* [The data]:
= Beginning of Section =

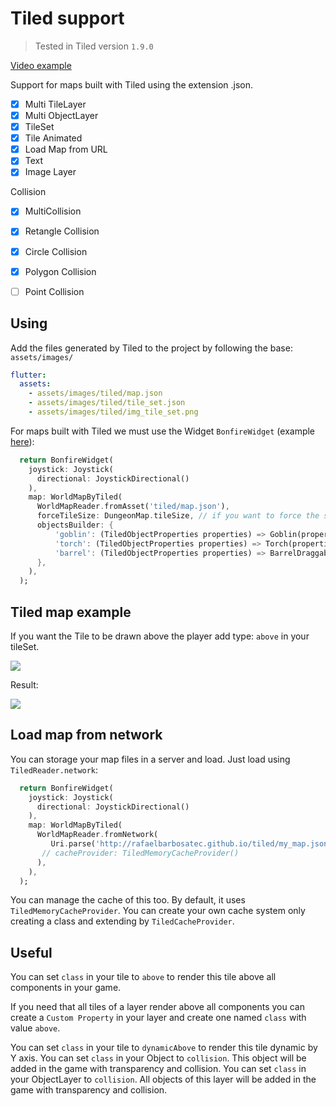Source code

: # Tiled support
> Tested in Tiled version `1.9.0`

[Video example](https://www.youtube.com/watch?v=hVCmLqZ0JVw)

Support for maps built with Tiled using the extension .json.

- [x] Multi TileLayer
- [x] Multi ObjectLayer
- [x] TileSet
- [x] Tile Animated
- [x] Load Map from URL
- [x] Text
- [x] Image Layer

Collision
   - [x] MultiCollision
   - [x] Retangle Collision
   - [x] Circle Collision
   - [x] Polygon Collision
   - [ ] Point Collision


## Using

Add the files generated by Tiled to the project by following the base: `assets/images/`

```yaml
flutter:
  assets:
    - assets/images/tiled/map.json
    - assets/images/tiled/tile_set.json
    - assets/images/tiled/img_tile_set.png
```

For maps built with Tiled we must use the Widget `BonfireWidget` (example [here](doc/getting-started?id=creating-your-map)):

```dart
  return BonfireWidget(
    joystick: Joystick(
      directional: JoystickDirectional()
    ),
    map: WorldMapByTiled(
      WorldMapReader.fromAsset('tiled/map.json'),
      forceTileSize: DungeonMap.tileSize, // if you want to force the size of the Tile to be larger or smaller than the original
      objectsBuilder: {
          'goblin': (TiledObjectProperties properties) => Goblin(properties.position),
          'torch': (TiledObjectProperties properties) => Torch(properties.position),
          'barrel': (TiledObjectProperties properties) => BarrelDraggable(properties.position,),
      },
    ),
  );
```

## Tiled map example

If you want the Tile to be drawn above the player add type: `above` in your tileSet.

![](../../_media/print_exemplo_tiled.png)

Result:

![](../../_media/print_result_tiled.png)


## Load map from network

You can storage your map files in a server and load. Just load using `TiledReader.network`:

```dart
  return BonfireWidget(
    joystick: Joystick(
      directional: JoystickDirectional()
    ),
    map: WorldMapByTiled(
      WorldMapReader.fromNetwork(
         Uri.parse('http://rafaelbarbosatec.github.io/tiled/my_map.json'),
       // cacheProvider: TiledMemoryCacheProvider()
      ),
    ),
  );
```


You can manage the cache of this too. By default, it uses `TiledMemoryCacheProvider`. You can create your own cache system only creating a class and extending by `TiledCacheProvider`.

## Useful

You can set `class` in your tile to `above` to render this tile above all components in your game. 

If you need that all tiles of a layer render above all components you can create a `Custom Property` in your layer and create one named `class` with value `above`.

You can set `class` in your tile to `dynamicAbove` to render this tile dynamic by Y axis.
You can set `class` in your Object to `collision`. This object will be added in the game with transparency and collision.
You can set `class` in your ObjectLayer to `collision`. All objects of this layer will be added in the game with transparency and collision.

= End of Section =

* [Work to complete]: From the first record above to the last, output each one exactly and omit the pictures.

* [Task output]:
Source code

: # Tiled support
> Tested in Tiled version `1.9.0`

[Video example](https://www.youtube.com/watch?v=hVCmLqZ0JVw)

Support for maps built with Tiled using the extension .json.

- [x] Multi TileLayer
- [x] Multi ObjectLayer
- [x] TileSet
- [x] Tile Animated
- [x] Load Map from URL
- [x] Text
- [x] Image Layer

Collision
   - [x] MultiCollision
   - [x] Retangle Collision
   - [x] Circle Collision
   - [x] Polygon Collision
   - [ ] Point Collision


## Using

Add the files generated by Tiled to the project by following the base: `assets/images/`

```yaml
flutter:
  assets:
    - assets/images/tiled/map.json
    - assets/images/tiled/tile_set.json
    - assets/images/tiled/img_tile_set.png
```

For maps built with Tiled we must use the Widget `BonfireWidget` (example [here](doc/getting-started?id=creating-your-map)):

```dart
  return BonfireWidget(
    joystick: Joystick(
      directional: JoystickDirectional()
    ),
    map: WorldMapByTiled(
      WorldMapReader.fromAsset('tiled/map.json'),
      forceTileSize: DungeonMap.tileSize, // if you want to force the size of the Tile to be larger or smaller than the original
      objectsBuilder: {
          'goblin': (TiledObjectProperties properties) => Goblin(properties.position),
          'torch': (TiledObjectProperties properties) => Torch(properties.position),
          'barrel': (TiledObjectProperties properties) => BarrelDraggable(properties.position,),
      },
    ),
  );
```

## Tiled map example

If you want the Tile to be drawn above the player add type: `above` in your tileSet.

![](../../_media/print_exemplo_tiled.png)

Result:

![](../../_media/print_result_tiled.png)


## Load map from network

You can storage your map files in a server and load. Just load using `TiledReader.network`:

```dart
  return BonfireWidget(
    joystick: Joystick(
      directional: JoystickDirectional()
    ),
    map: WorldMapByTiled(
      WorldMapReader.fromNetwork(
         Uri.parse('http://rafaelbarbosatec.github.io/tiled/my_map.json'),
       // cacheProvider: TiledMemoryCacheProvider()
      ),
    ),
  );
```


You can manage the cache of this too. By default, it uses `TiledMemoryCacheProvider`. You can create your own cache system only creating a class and extending by `TiledCacheProvider`.

## Useful

You can set `class` in your tile to `above` to render this tile above all components in your game. 

If you need that all tiles of a layer render above all components you can create a `Custom Property` in your layer and create one named `class` with value `above`.

You can set `class` in your tile to `dynamicAbove` to render this tile dynamic by Y axis.
You can set `class` in your Object to `collision`. This object will be added in the game with transparency and collision.
You can set `class` in your ObjectLayer to `collision`. All objects of this layer will be added in the game with transparency and collision.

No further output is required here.